EXERCISE MATERIAL –
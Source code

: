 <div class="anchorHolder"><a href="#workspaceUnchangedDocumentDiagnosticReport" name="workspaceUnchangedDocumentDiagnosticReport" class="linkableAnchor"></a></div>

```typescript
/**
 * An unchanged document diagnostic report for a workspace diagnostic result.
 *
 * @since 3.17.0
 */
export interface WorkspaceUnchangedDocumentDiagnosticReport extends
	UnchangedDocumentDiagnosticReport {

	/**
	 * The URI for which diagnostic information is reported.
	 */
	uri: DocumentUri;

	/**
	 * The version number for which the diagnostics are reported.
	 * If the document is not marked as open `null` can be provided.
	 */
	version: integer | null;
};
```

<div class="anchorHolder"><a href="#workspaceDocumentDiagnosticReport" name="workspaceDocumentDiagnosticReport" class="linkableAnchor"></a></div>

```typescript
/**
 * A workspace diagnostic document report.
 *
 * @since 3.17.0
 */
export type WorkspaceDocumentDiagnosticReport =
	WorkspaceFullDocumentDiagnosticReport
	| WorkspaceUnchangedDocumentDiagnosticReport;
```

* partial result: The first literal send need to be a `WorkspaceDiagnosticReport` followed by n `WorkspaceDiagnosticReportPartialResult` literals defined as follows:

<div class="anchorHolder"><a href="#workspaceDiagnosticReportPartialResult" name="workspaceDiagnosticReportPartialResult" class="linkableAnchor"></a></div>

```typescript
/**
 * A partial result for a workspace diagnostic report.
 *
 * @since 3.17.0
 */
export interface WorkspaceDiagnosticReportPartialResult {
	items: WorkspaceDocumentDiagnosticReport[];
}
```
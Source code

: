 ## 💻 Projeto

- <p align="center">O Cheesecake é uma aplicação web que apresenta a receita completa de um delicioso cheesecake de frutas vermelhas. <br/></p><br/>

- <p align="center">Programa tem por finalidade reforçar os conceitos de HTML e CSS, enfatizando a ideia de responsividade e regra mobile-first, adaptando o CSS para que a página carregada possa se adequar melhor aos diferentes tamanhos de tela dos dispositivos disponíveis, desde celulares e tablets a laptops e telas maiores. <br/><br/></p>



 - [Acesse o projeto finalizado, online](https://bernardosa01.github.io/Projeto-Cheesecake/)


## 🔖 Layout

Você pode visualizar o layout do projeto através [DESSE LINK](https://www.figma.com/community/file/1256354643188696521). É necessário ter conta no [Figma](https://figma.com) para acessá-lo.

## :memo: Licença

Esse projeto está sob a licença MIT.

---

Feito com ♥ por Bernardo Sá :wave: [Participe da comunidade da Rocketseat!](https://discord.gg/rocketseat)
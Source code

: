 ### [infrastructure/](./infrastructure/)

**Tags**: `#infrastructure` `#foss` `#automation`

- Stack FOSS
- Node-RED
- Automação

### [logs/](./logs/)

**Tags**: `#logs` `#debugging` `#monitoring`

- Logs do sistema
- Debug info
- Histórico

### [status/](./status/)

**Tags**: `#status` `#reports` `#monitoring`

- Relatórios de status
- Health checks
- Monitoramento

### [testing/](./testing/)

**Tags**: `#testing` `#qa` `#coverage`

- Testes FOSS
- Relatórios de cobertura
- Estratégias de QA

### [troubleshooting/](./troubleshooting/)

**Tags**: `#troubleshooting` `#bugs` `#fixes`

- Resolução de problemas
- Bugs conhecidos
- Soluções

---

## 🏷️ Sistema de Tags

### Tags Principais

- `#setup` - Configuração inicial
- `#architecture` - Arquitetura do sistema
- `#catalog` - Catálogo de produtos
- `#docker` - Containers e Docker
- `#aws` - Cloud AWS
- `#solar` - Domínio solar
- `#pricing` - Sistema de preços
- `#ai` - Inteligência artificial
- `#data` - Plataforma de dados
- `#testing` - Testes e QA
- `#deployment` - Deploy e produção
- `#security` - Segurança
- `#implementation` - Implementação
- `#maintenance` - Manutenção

INSTRUCTIONS TO FOLLOW –
Track down every line of the material containing the string "Relatórios", and copy it.

TASK SOLUTION –
- Relatórios de status
- Relatórios de cobertura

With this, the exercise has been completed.